What is needed:
Look through the data below, and copy each line that carries the word "fixes".

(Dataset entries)
⟨

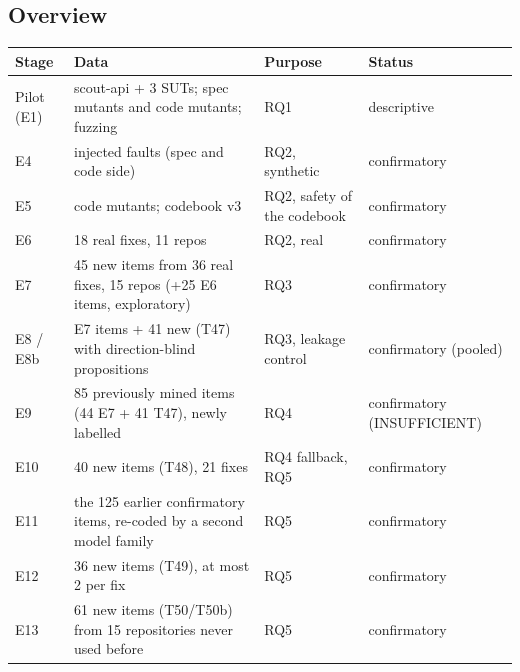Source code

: \documentclass[acmsmall,screen,review,anonymous]{acmart}
\begin{document}
\subsection{Overview}
\begin{table}[t]
\small
\begin{tabularx}{\linewidth}{lXXX}
\toprule
Stage & Data & Purpose & Status \\
\midrule
Pilot (E1) & scout-api + 3 SUTs; spec mutants and code mutants; fuzzing & RQ1 & descriptive \\
E4 & injected faults (spec and code side) & RQ2, synthetic & confirmatory \\
E5 & code mutants; codebook v3 & RQ2, safety of the codebook & confirmatory \\
E6 & 18 real fixes, 11 repos & RQ2, real & confirmatory \\
E7 & 45 new items from 36 real fixes, 15 repos (+25 E6 items, exploratory) & RQ3 & confirmatory \\
E8 / E8b & E7 items + 41 new (T47) with direction-blind propositions & RQ3, leakage control & confirmatory (pooled) \\
E9 & 85 previously mined items (44 E7 + 41 T47), newly labelled & RQ4 & confirmatory (INSUFFICIENT) \\
E10 & 40 new items (T48), 21 fixes & RQ4 fallback, RQ5 & confirmatory \\
E11 & the 125 earlier confirmatory items, re-coded by a second model family & RQ5 & confirmatory \\
E12 & 36 new items (T49), at most 2 per fix & RQ5 & confirmatory \\
E13 & 61 new items (T50/T50b) from 15 repositories never used before & RQ5 & confirmatory \\
\bottomrule
\end{tabularx}
\end{table}
\end{document}
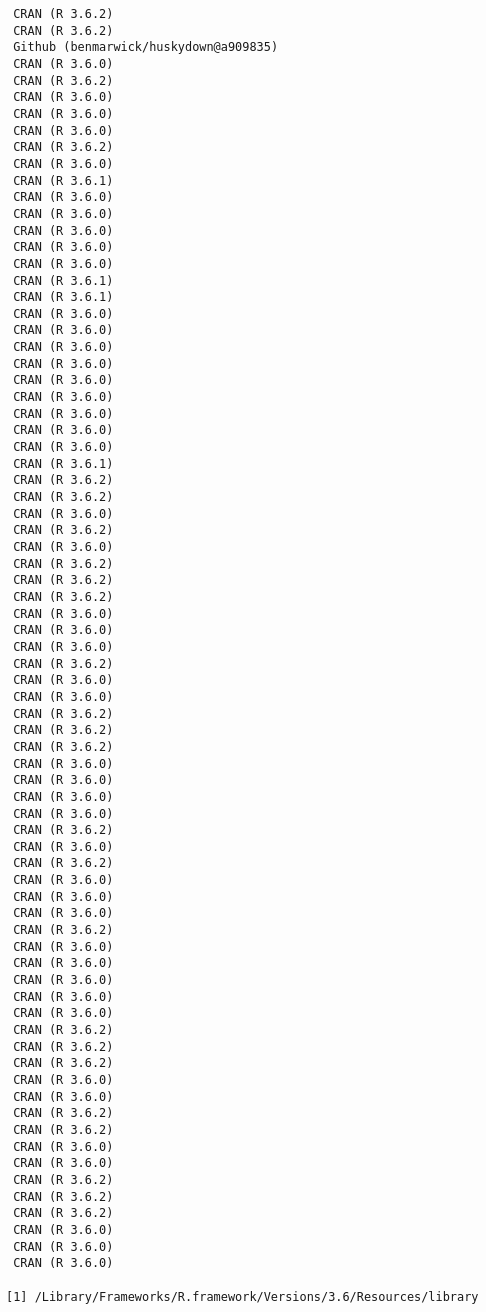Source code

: \documentclass [11pt, proquest] {uwthesis}[2015/03/03]
\begin{document}
\begin{verbatim}
 CRAN (R 3.6.2)                       
 CRAN (R 3.6.2)                       
 Github (benmarwick/huskydown@a909835)
 CRAN (R 3.6.0)                       
 CRAN (R 3.6.2)                       
 CRAN (R 3.6.0)                       
 CRAN (R 3.6.0)                       
 CRAN (R 3.6.0)                       
 CRAN (R 3.6.2)                       
 CRAN (R 3.6.0)                       
 CRAN (R 3.6.1)                       
 CRAN (R 3.6.0)                       
 CRAN (R 3.6.0)                       
 CRAN (R 3.6.0)                       
 CRAN (R 3.6.0)                       
 CRAN (R 3.6.0)                       
 CRAN (R 3.6.1)                       
 CRAN (R 3.6.1)                       
 CRAN (R 3.6.0)                       
 CRAN (R 3.6.0)                       
 CRAN (R 3.6.0)                       
 CRAN (R 3.6.0)                       
 CRAN (R 3.6.0)                       
 CRAN (R 3.6.0)                       
 CRAN (R 3.6.0)                       
 CRAN (R 3.6.0)                       
 CRAN (R 3.6.0)                       
 CRAN (R 3.6.1)                       
 CRAN (R 3.6.2)                       
 CRAN (R 3.6.2)                       
 CRAN (R 3.6.0)                       
 CRAN (R 3.6.2)                       
 CRAN (R 3.6.0)                       
 CRAN (R 3.6.2)                       
 CRAN (R 3.6.2)                       
 CRAN (R 3.6.2)                       
 CRAN (R 3.6.0)                       
 CRAN (R 3.6.0)                       
 CRAN (R 3.6.0)                       
 CRAN (R 3.6.2)                       
 CRAN (R 3.6.0)                       
 CRAN (R 3.6.0)                       
 CRAN (R 3.6.2)                       
 CRAN (R 3.6.2)                       
 CRAN (R 3.6.2)                       
 CRAN (R 3.6.0)                       
 CRAN (R 3.6.0)                       
 CRAN (R 3.6.0)                       
 CRAN (R 3.6.0)                       
 CRAN (R 3.6.2)                       
 CRAN (R 3.6.0)                       
 CRAN (R 3.6.2)                       
 CRAN (R 3.6.0)                       
 CRAN (R 3.6.0)                       
 CRAN (R 3.6.0)                       
 CRAN (R 3.6.2)                       
 CRAN (R 3.6.0)                       
 CRAN (R 3.6.0)                       
 CRAN (R 3.6.0)                       
 CRAN (R 3.6.0)                       
 CRAN (R 3.6.0)                       
 CRAN (R 3.6.2)                       
 CRAN (R 3.6.2)                       
 CRAN (R 3.6.2)                       
 CRAN (R 3.6.0)                       
 CRAN (R 3.6.0)                       
 CRAN (R 3.6.2)                       
 CRAN (R 3.6.2)                       
 CRAN (R 3.6.0)                       
 CRAN (R 3.6.0)                       
 CRAN (R 3.6.2)                       
 CRAN (R 3.6.2)                       
 CRAN (R 3.6.2)                       
 CRAN (R 3.6.0)                       
 CRAN (R 3.6.0)                       
 CRAN (R 3.6.0)                       

[1] /Library/Frameworks/R.framework/Versions/3.6/Resources/library
\end{verbatim}
\backmatter
\end{document}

⟩

Worked solution:
E6 & 18 real fixes, 11 repos & RQ2, real & confirmatory \\
E7 & 45 new items from 36 real fixes, 15 repos (+25 E6 items, exploratory) & RQ3 & confirmatory \\
E10 & 40 new items (T48), 21 fixes & RQ4 fallback, RQ5 & confirmatory \\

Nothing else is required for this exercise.